■ **Required work**:
For the listing below, show each line that includes the string "website".

--- Supplied records ---

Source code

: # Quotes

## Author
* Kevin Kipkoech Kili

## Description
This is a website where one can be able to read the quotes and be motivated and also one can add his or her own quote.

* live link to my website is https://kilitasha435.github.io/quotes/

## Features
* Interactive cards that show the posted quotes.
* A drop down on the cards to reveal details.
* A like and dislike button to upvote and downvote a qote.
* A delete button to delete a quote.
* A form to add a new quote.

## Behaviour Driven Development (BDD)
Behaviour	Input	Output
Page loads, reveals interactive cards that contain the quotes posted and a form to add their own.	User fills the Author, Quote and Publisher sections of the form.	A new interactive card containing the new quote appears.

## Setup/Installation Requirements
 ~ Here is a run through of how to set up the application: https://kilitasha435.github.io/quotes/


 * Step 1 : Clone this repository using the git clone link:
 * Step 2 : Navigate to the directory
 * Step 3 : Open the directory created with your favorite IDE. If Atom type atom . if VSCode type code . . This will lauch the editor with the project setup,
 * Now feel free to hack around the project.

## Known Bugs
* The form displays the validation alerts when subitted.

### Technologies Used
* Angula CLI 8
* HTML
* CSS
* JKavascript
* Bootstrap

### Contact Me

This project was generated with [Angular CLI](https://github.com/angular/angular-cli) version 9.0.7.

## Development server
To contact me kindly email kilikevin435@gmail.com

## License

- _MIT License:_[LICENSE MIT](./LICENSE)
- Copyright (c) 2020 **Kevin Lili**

---
--- Supplied records ---

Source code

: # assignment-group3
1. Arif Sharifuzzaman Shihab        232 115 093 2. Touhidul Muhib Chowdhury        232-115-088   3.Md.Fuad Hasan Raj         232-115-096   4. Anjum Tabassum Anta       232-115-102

---

■ **Exercise solution**:
This is a website where one can be able to read the quotes and be motivated and also one can add his or her own quote.
* live link to my website is https://kilitasha435.github.io/quotes/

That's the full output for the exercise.